They hop into a souped-up RV for a long drive to Florida to meet Greg's polar opposite parents. No surprises: The families make nice, they spar, the dog commits unnatural acts with the cat, the conservative clashes with the liberal and everyone turns against the fascist future father-in-law until he repents in a big, huggy finale.
Screenwriters James Herzfeld and John Hamburg, who doctored a 1992 screenplay that eventually spawned the 2000 film, return to keep the development of the characters intact. Their ideas about the Focker family are predictable and their story twists unravel, but Stiller's fans are likely to see "Meet the Fockers" as a logical star-studded extension of "Meet the Parents."

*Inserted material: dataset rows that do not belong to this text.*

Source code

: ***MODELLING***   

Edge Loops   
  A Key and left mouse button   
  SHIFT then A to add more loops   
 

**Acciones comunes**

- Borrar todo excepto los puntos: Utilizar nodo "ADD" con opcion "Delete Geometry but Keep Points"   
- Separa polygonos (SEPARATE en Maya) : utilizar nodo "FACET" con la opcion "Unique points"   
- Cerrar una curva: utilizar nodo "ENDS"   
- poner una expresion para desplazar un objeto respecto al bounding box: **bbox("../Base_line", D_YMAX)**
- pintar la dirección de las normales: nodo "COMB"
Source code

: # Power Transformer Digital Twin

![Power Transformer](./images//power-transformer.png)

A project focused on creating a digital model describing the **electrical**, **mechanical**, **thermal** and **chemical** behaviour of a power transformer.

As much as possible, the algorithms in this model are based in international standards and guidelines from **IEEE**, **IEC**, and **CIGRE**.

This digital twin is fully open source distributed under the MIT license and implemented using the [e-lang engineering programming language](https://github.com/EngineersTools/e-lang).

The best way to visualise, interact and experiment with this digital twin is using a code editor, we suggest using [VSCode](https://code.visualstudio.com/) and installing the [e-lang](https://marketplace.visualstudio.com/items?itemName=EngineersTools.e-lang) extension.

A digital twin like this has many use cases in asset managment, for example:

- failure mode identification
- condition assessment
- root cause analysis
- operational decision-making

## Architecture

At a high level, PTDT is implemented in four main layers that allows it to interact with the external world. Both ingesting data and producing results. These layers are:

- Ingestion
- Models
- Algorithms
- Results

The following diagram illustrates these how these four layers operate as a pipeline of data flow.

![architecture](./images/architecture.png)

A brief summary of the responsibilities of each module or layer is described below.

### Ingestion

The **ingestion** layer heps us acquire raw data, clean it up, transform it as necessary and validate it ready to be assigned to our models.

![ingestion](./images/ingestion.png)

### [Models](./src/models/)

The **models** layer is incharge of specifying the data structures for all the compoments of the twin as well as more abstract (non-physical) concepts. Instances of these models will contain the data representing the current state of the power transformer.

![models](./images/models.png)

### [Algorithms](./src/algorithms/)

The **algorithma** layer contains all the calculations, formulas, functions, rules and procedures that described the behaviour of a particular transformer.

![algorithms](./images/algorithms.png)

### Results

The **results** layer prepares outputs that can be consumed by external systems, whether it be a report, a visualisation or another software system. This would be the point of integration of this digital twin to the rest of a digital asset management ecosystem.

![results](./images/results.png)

Stiller draws laughs with the rerun of a guy who just can't please his fiancee's old man. De Niro can thoroughly immerse himself into some roles, but the wooden, two-dimensional character gives him almost nothing to work with. Hoffman has more to sink his comic teeth into, and Streisand has her moments, particularly during physical comedy. Danner and the fiancee, Teri Polo, do little more than reinforce the roles of their male counterparts.
"I'm not so sure this wedding is such a good idea," says De Niro, in an adolescent one-liner that's repeated ad nauseam. "I don't like what I'm seeing from these Fockers."
Cue the rim shot.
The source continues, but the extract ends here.